The feds are proposing that mortgage brokers freeze rates on adjustable mortgages that are about to reset. Sounds like a politically popular idea, but will it work? And who benefits?

The banks may lower some rates or prevent ARM rates to increase as much as they would normally do, but they will try to put the difference into the principal sum owned, or have the taxpayer pay for it.

In other words, this would primarily be an investment bank bailout, as they bought and sold trillions of dollars worth of mortgage-backed securities, more than a few of which now are near worthless.

Also, the mortgage companies may not even own the mortgages, which were sliced and diced, packaged into bonds, then sold. Only the owner of the mortgage can ok freezing the rates.

These [owners] are not the criminals that made the deals. These are pension fund and entities like the Florida Local Government Investment Pool, school districts and the like, which are in deep trouble. Should and can they be made to give up their trust money to save house speculators?

It’s not just Florida who invested in SIVs.

Among the places caught up in the SIV and subprime snarls are Connecticut, Florida, Maine, Montana and King County, Washington. Public funds hold $1 billion of defaulted asset- backed commercial paper, including $273.5 million from SIVs.

Montana entrusted $465 million, or 19 percent of its $2.5 billion investment pool, to SIVs.

These SIVs were investment grade rated when the funds bought them because, in a truly sickening move, the regs were changed a while back so that a debt security received the rating of the company that insured it. If a bond insurer is AAA rated, then everything it insures is too. What a cozy arrangement for those selling garbage debt.
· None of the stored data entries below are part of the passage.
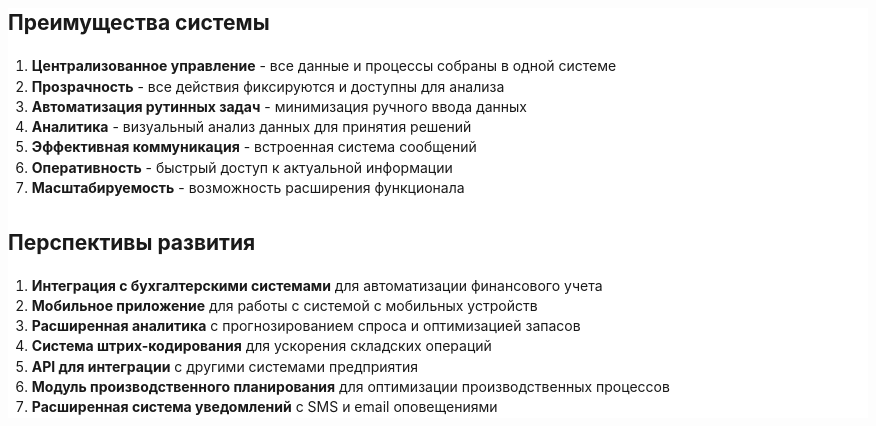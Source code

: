 ## Преимущества системы

1. **Централизованное управление** - все данные и процессы собраны в одной системе
2. **Прозрачность** - все действия фиксируются и доступны для анализа
3. **Автоматизация рутинных задач** - минимизация ручного ввода данных
4. **Аналитика** - визуальный анализ данных для принятия решений
5. **Эффективная коммуникация** - встроенная система сообщений
6. **Оперативность** - быстрый доступ к актуальной информации
7. **Масштабируемость** - возможность расширения функционала

## Перспективы развития

1. **Интеграция с бухгалтерскими системами** для автоматизации финансового учета
2. **Мобильное приложение** для работы с системой с мобильных устройств
3. **Расширенная аналитика** с прогнозированием спроса и оптимизацией запасов
4. **Система штрих-кодирования** для ускорения складских операций
5. **API для интеграции** с другими системами предприятия
6. **Модуль производственного планирования** для оптимизации производственных процессов
7. **Расширенная система уведомлений** с SMS и email оповещениями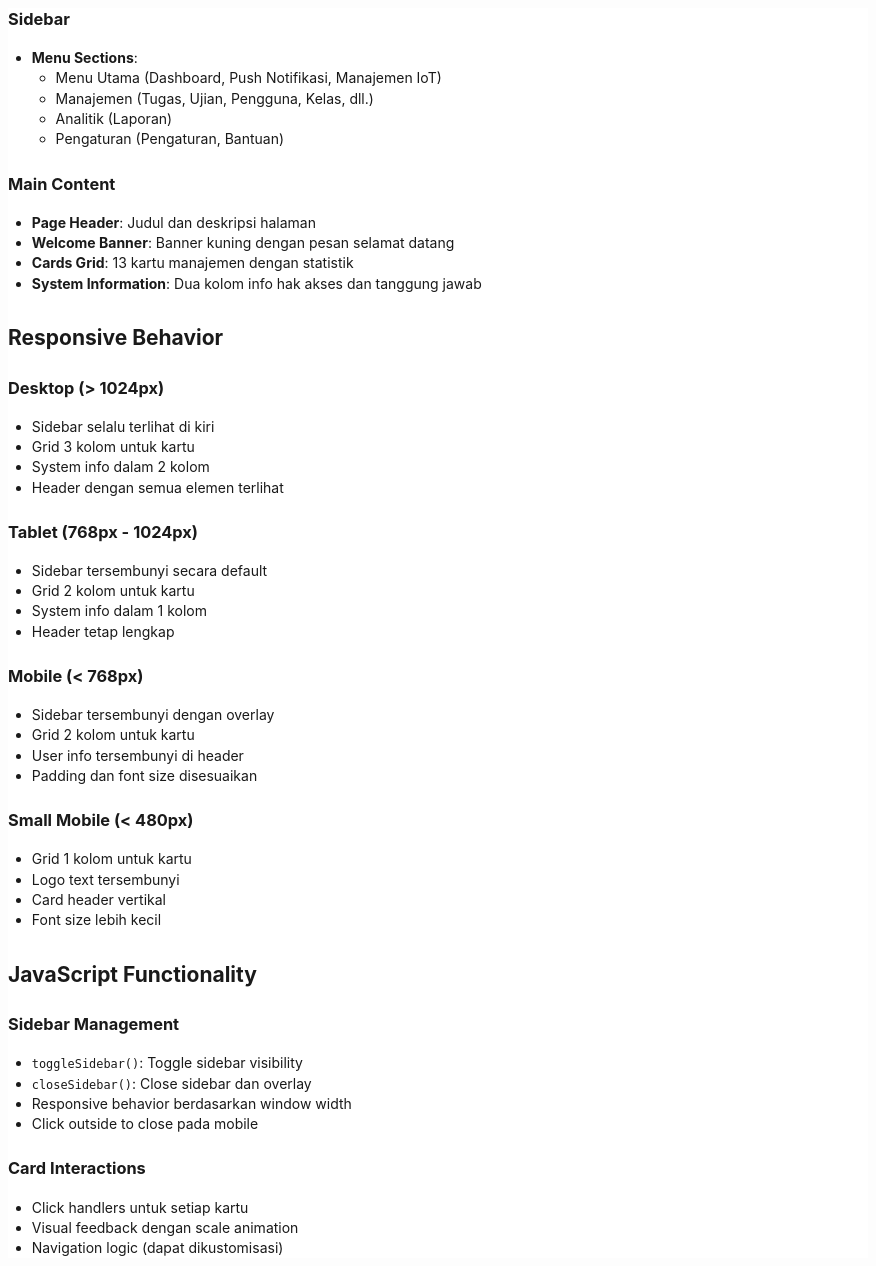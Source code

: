 ### Sidebar
- **Menu Sections**: 
  - Menu Utama (Dashboard, Push Notifikasi, Manajemen IoT)
  - Manajemen (Tugas, Ujian, Pengguna, Kelas, dll.)
  - Analitik (Laporan)
  - Pengaturan (Pengaturan, Bantuan)

### Main Content
- **Page Header**: Judul dan deskripsi halaman
- **Welcome Banner**: Banner kuning dengan pesan selamat datang
- **Cards Grid**: 13 kartu manajemen dengan statistik
- **System Information**: Dua kolom info hak akses dan tanggung jawab

## Responsive Behavior

### Desktop (> 1024px)
- Sidebar selalu terlihat di kiri
- Grid 3 kolom untuk kartu
- System info dalam 2 kolom
- Header dengan semua elemen terlihat

### Tablet (768px - 1024px)
- Sidebar tersembunyi secara default
- Grid 2 kolom untuk kartu
- System info dalam 1 kolom
- Header tetap lengkap

### Mobile (< 768px)
- Sidebar tersembunyi dengan overlay
- Grid 2 kolom untuk kartu
- User info tersembunyi di header
- Padding dan font size disesuaikan

### Small Mobile (< 480px)
- Grid 1 kolom untuk kartu
- Logo text tersembunyi
- Card header vertikal
- Font size lebih kecil

## JavaScript Functionality

### Sidebar Management
- `toggleSidebar()`: Toggle sidebar visibility
- `closeSidebar()`: Close sidebar dan overlay
- Responsive behavior berdasarkan window width
- Click outside to close pada mobile

### Card Interactions
- Click handlers untuk setiap kartu
- Visual feedback dengan scale animation
- Navigation logic (dapat dikustomisasi)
But the reverse is also true, and that portends serious trouble. If an insurer loses its AAA rating, then everything it insures does too. This would led to a paroxysm of selling because, among other things, pension funds are not allowed to hold debt rated as less than investment quality. They would be forced to sell. If they can, that is. Much of this toxic junk has no bid, thus with no buyers at any price.

5 Comments

  1. It will be a bailout for sure; the banks aren’t going to lose money. The FBI has come out and said that up to 70 percent of early payment defaults may be linked to borrower misrepresentations on mortgage loan applications, according to the FBI’s Mortgage Fraud Report. We are going to bailout folks who used “borrower misrepresentations” to get mortgages that later defaulted. Most of these people are not innocent family people. They were complicit in defrauding the lender to get a loan they couldn’t afford — and now we are going to bail them out. How long can we make such crazy decisions before the numbers don’t add up and our system goes kaput?

  2. The system encourages misrepresentation. I’ve seen many times that when someone applies for a no-doc mortgage, if their numbers aren’t quite high enough, the loan officer will suggest that the prospective borrower “recalculate”– i.e. fudge.

    To suggest that 70% of the millions of Americans facing default are criminals as a result of participating in a system that encourages you to lie in order to get a loan seems to me a bit absurd. Even if they were, where would we build all the prisons to hold them?

    BTW, I read in one article that 100% of those facing default failed to consult a loan counselor before obtaining their loan. I for one have never heard of a loan counselor before (and I’m a property owner and former realtor), so I’m not surprised. The mortgage industry certainly doesn’t advertise their existence.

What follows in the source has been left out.